I was at Carol Kent’s Speak Up conference this weekend, team teaching a session on storytelling in nonfiction with my fellow editor Janyre Tromp and taking one-on-one appointments with writers and speakers.
One-on-ones at writers conferences are a strange beast, and more than one person I met with commented on the format at the end of their appointments. Basically the writer or speaker has fifteen minutes to explain their project, tell me what gap it fills in the market, and describe why they have the expertise and platform to write the manuscript and reach lots of readers. This isn’t the first conference where I’ve felt like I’m getting paid to speed date with authors. In an hour, I’ve talked to four people who have pitched me everything from trauma memoirs to soul-and-body fitness manuals to anxiety and depression workbooks to how-to texts for starting your own Red Tent events.

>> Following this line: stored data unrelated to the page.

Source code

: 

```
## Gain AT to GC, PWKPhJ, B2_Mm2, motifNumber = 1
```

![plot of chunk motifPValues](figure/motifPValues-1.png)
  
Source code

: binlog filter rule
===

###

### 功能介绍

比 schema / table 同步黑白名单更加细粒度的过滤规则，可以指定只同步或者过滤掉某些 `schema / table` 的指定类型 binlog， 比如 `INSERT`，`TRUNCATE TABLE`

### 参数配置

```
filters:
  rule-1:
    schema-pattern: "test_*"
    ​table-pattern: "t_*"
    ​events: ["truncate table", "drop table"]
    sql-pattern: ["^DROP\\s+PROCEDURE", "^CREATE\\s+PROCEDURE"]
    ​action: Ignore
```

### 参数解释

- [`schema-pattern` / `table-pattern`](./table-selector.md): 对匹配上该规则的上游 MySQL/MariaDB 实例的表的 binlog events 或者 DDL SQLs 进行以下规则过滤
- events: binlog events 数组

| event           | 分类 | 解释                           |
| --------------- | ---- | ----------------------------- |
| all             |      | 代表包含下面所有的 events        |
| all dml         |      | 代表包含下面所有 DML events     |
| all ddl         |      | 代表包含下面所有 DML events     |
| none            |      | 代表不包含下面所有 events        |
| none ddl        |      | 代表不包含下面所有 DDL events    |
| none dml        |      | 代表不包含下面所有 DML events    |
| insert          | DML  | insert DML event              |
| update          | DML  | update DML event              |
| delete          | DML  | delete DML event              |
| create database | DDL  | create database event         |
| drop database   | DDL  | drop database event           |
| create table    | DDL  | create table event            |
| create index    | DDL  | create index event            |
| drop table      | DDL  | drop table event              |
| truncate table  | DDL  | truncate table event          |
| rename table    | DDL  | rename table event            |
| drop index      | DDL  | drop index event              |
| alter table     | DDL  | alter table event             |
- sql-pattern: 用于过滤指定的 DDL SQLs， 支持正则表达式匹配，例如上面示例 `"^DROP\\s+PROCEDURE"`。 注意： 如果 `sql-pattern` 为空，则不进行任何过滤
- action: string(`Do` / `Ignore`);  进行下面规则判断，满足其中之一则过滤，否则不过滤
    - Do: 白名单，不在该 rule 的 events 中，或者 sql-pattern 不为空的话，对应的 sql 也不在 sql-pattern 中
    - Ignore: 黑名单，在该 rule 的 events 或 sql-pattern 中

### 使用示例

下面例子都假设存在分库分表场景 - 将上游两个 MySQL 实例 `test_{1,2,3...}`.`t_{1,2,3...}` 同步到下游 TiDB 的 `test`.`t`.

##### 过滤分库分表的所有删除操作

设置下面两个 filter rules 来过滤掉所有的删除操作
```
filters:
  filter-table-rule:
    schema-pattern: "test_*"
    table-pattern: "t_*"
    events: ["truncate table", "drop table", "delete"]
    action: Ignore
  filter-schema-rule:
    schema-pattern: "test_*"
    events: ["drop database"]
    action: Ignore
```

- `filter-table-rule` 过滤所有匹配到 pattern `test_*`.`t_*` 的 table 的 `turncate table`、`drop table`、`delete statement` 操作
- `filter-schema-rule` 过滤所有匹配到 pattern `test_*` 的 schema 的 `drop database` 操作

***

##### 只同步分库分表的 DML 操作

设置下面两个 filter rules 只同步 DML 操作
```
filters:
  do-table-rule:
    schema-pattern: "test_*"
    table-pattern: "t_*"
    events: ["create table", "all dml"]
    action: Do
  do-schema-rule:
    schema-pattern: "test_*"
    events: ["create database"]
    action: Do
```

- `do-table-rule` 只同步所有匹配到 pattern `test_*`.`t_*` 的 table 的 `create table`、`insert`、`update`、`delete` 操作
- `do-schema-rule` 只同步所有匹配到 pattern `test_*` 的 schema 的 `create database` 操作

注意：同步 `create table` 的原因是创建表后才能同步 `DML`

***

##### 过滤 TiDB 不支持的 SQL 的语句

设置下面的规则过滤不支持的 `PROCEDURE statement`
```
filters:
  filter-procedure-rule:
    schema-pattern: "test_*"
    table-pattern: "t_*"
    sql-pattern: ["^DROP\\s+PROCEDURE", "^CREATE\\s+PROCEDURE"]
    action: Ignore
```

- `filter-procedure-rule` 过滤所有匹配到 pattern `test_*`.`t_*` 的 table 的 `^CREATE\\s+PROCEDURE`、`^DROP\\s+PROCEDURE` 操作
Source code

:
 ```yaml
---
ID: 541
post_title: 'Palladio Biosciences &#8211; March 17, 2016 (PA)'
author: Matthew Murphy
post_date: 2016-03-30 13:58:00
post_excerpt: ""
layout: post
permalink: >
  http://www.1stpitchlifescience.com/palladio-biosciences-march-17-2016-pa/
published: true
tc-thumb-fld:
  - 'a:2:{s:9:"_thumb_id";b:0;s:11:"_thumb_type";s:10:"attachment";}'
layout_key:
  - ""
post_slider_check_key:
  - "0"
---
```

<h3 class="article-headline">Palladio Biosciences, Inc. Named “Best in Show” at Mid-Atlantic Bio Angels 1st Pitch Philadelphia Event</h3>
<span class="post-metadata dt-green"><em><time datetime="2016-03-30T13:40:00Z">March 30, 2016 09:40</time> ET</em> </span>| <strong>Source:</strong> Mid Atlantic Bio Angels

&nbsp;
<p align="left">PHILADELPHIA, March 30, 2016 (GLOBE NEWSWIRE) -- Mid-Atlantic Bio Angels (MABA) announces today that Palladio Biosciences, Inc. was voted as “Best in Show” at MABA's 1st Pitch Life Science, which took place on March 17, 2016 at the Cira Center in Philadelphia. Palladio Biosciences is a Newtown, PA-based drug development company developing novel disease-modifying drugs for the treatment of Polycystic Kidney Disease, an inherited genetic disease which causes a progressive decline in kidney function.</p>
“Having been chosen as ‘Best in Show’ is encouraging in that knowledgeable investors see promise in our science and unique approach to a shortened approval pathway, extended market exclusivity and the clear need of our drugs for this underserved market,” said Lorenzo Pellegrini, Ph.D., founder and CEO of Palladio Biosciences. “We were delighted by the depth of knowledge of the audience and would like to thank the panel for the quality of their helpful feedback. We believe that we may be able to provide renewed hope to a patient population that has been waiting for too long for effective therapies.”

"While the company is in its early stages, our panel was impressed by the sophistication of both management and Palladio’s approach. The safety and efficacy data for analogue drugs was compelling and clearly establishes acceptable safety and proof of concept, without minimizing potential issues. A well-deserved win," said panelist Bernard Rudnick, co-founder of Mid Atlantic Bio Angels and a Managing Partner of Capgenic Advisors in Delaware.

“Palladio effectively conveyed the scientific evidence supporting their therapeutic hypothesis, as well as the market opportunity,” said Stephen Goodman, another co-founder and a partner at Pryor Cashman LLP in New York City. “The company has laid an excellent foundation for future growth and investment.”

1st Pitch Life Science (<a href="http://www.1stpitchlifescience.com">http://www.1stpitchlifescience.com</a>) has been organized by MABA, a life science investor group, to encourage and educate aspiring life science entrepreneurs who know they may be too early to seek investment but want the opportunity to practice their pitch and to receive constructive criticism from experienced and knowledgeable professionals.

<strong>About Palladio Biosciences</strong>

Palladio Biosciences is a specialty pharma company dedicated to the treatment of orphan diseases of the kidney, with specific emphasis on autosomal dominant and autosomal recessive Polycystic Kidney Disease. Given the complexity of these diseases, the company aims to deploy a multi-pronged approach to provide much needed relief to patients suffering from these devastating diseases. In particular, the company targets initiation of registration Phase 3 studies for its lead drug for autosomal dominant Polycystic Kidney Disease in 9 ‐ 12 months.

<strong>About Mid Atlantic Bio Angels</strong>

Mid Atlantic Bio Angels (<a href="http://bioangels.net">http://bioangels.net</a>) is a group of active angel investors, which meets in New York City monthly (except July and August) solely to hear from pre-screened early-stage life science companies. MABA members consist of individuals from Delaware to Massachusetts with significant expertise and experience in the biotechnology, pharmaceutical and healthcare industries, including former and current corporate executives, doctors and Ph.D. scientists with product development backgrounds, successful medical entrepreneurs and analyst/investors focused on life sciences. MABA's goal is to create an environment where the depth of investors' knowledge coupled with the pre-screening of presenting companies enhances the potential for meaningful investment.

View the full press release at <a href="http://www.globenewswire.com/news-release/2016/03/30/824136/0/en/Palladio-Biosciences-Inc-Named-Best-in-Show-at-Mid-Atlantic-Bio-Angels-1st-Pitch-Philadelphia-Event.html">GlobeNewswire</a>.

I’m highly introverted, so I can be ambivalent about meeting new people, and mingling over breaks or meals at conferences isn’t my jam. But there’s something about one-on-ones that works for me, probably because they’re carefully regimented and I know what to expect. Writers are always passionate about their projects, so they bring a lot of energy to the appointment and it’s easy to kickstart the conversation.
I also enjoy the work of diagnosing where they are and helping them figure out next steps. In some cases this is obvious: they have their elevator pitch down, they have an agent representing them, they have the proposal all ready to go. If it fits with my publishing house, I simply have to hand them my card and ask them to ask their agent to send me the proposal. (Incidentally, I talked with several authors whose agent was sitting across the hall from me taking appointments as well, so I could just point and say, “Tell him to send me your proposal.”)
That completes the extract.